ASSIGNMENT:
Give back all of the data exactly as it stands, with the pictures removed.

EXERCISE DATA:
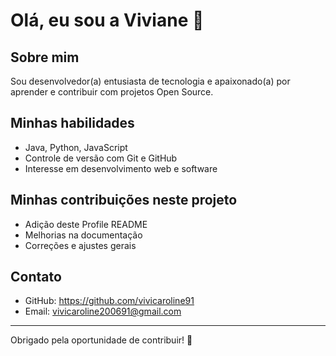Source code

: # Olá, eu sou a Viviane 👋

## Sobre mim
Sou desenvolvedor(a) entusiasta de tecnologia e apaixonado(a) por aprender e contribuir com projetos Open Source.

## Minhas habilidades
- Java, Python, JavaScript  
- Controle de versão com Git e GitHub  
- Interesse em desenvolvimento web e software

## Minhas contribuições neste projeto
- Adição deste Profile README  
- Melhorias na documentação  
- Correções e ajustes gerais

## Contato
- GitHub: https://github.com/vivicaroline91  
- Email: vivicaroline200691@gmail.com

---

Obrigado pela oportunidade de contribuir! 🚀
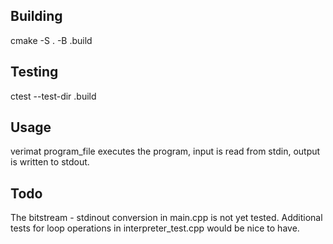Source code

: Building
--------
cmake -S . -B .build

Testing
-------
ctest --test-dir .build

Usage
-----
verimat program\_file executes the program, input is read from stdin, output is written to stdout.

Todo
----
The bitstream - stdinout conversion in main.cpp is not yet tested.
Additional tests for loop operations in interpreter\_test.cpp would be nice to have.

RESPONSE TO THE TASK:
Source code

: # Olá, eu sou a Viviane 👋

## Sobre mim
Sou desenvolvedor(a) entusiasta de tecnologia e apaixonado(a) por aprender e contribuir com projetos Open Source.

## Minhas habilidades
- Java, Python, JavaScript  
- Controle de versão com Git e GitHub  
- Interesse em desenvolvimento web e software

## Minhas contribuições neste projeto
- Adição deste Profile README  
- Melhorias na documentação  
- Correções e ajustes gerais

## Contato
- GitHub: https://github.com/vivicaroline91  
- Email: vivicaroline200691@gmail.com

---

Obrigado pela oportunidade de contribuir! 🚀
Source code

: Building
--------
cmake -S . -B .build

Testing
-------
ctest --test-dir .build

Usage
-----
verimat program\_file executes the program, input is read from stdin, output is written to stdout.

Todo
----
The bitstream - stdinout conversion in main.cpp is not yet tested.
Additional tests for loop operations in interpreter\_test.cpp would be nice to have.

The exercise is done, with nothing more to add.